- Flag of the general at sea
- Country: England
- Service branch: Parliamentary Navy
- Equivalent ranks: Admiral

= General at sea =

Defunct navy rank

The rank of general at sea (occasionally referred to as "general of the fleet"), was the highest position of command in the English Parliamentary Navy (later the Navy of the Commonwealth of England, Scotland and Ireland), and approximates to the current rank of admiral. Alongside others, the generals at sea were also appointed as Commissioners for the Admiralty and Navy.
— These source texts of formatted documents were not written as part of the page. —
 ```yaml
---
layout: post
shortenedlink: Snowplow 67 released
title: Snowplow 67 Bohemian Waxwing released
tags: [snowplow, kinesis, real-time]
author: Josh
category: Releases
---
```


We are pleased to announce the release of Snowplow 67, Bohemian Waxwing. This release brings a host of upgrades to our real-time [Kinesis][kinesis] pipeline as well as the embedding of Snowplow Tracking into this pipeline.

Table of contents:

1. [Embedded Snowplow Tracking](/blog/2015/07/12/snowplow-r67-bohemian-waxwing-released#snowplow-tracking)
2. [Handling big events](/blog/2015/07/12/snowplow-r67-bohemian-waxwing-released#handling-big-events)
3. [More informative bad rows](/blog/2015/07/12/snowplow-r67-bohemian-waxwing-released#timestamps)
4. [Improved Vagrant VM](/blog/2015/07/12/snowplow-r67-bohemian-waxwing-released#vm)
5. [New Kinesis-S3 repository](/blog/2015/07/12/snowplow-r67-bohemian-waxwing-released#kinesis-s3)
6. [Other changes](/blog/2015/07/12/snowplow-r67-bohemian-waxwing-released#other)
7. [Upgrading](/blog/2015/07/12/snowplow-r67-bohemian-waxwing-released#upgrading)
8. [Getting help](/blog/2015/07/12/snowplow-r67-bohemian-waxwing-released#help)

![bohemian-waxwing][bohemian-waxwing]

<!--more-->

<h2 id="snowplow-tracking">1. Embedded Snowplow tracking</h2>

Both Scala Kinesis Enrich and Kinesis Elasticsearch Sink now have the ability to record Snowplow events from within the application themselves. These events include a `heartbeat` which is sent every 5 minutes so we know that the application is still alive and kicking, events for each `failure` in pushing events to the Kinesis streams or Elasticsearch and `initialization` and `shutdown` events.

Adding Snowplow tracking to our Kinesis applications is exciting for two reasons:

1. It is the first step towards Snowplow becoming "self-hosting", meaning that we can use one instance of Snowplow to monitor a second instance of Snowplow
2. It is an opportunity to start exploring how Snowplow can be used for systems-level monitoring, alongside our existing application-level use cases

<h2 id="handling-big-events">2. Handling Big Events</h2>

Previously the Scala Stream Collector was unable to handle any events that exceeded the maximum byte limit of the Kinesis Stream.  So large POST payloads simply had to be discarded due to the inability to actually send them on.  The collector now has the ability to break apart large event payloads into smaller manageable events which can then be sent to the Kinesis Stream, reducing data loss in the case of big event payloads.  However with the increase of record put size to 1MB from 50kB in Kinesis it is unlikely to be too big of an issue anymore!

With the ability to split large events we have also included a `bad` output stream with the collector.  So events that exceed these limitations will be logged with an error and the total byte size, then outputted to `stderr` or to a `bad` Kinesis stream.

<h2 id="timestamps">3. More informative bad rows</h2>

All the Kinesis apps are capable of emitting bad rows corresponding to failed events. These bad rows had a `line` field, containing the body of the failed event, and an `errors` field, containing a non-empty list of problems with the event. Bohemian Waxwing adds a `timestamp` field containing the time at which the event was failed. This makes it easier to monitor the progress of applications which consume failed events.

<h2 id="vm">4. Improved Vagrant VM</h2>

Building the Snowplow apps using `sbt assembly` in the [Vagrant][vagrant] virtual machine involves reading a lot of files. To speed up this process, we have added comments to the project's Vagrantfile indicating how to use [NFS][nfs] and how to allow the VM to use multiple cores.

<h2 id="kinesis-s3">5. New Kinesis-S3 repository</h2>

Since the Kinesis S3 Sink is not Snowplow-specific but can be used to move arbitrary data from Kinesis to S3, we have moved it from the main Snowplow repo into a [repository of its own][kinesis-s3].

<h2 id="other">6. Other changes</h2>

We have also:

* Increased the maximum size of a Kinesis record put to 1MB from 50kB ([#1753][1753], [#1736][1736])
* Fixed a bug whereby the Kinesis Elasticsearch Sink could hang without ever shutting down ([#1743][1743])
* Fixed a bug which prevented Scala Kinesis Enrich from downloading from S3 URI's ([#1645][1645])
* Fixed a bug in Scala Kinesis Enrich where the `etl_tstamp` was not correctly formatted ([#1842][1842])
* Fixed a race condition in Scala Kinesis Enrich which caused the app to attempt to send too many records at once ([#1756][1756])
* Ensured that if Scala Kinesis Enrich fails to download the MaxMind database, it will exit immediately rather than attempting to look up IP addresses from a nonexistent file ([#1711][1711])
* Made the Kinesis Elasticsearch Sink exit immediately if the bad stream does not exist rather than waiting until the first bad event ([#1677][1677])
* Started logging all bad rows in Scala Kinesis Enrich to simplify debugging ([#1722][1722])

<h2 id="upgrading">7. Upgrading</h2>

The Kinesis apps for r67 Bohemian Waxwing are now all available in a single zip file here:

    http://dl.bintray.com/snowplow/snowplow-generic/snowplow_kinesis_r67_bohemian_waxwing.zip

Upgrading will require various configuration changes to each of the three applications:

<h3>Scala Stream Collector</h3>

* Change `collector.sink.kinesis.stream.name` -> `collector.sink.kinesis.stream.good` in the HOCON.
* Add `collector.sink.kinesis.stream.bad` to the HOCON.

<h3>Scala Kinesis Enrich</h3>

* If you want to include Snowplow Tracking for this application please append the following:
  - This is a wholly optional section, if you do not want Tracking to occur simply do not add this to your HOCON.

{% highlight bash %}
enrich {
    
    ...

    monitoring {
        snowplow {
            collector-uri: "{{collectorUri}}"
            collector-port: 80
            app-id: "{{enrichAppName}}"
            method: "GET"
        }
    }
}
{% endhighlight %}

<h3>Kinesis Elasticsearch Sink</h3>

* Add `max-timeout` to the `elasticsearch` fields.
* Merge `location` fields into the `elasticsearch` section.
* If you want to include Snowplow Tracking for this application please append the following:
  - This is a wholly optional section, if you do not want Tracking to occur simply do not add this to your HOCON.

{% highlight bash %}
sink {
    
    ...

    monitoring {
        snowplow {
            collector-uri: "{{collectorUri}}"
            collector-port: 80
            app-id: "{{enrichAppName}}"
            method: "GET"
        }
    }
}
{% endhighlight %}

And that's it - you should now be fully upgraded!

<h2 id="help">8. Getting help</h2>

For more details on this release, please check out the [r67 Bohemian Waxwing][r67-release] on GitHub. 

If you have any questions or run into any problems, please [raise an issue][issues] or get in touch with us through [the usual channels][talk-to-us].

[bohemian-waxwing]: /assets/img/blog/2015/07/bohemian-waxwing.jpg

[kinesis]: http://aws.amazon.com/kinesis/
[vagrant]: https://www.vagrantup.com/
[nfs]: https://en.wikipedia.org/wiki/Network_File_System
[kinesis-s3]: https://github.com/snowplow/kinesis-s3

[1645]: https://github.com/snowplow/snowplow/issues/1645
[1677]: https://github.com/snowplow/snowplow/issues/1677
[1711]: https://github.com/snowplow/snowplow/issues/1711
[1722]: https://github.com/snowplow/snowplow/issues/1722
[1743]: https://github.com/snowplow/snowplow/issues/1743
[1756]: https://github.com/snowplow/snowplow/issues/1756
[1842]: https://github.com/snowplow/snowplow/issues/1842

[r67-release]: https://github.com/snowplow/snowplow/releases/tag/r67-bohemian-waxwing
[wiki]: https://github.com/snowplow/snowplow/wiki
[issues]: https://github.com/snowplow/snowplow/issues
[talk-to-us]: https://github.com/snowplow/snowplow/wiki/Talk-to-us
The generals at sea were referred to both by the title of 'general' and by their former army ranks interchangeably. Today, the title 'admiral' is also commonly - if incorrectly - used.

==The generals at sea==
In February 1649, within a month of the execution of Charles I, the Council of State decided to put the office of Lord High Admiral into abeyance, and Colonel Robert Blake, Colonel Edward Popham and Colonel Richard Deane were appointed by Parliament as the first generals at sea and Commissioners for the Admiralty and Navy.

After Popham's death in 1651 he was succeeded in 1652 by General George Monck.

Deane was recalled to serve in the army in May 1651, before resuming his post as general at sea in 1652, but was killed at the start of the Battle of the Gabbard on 1 June 1653.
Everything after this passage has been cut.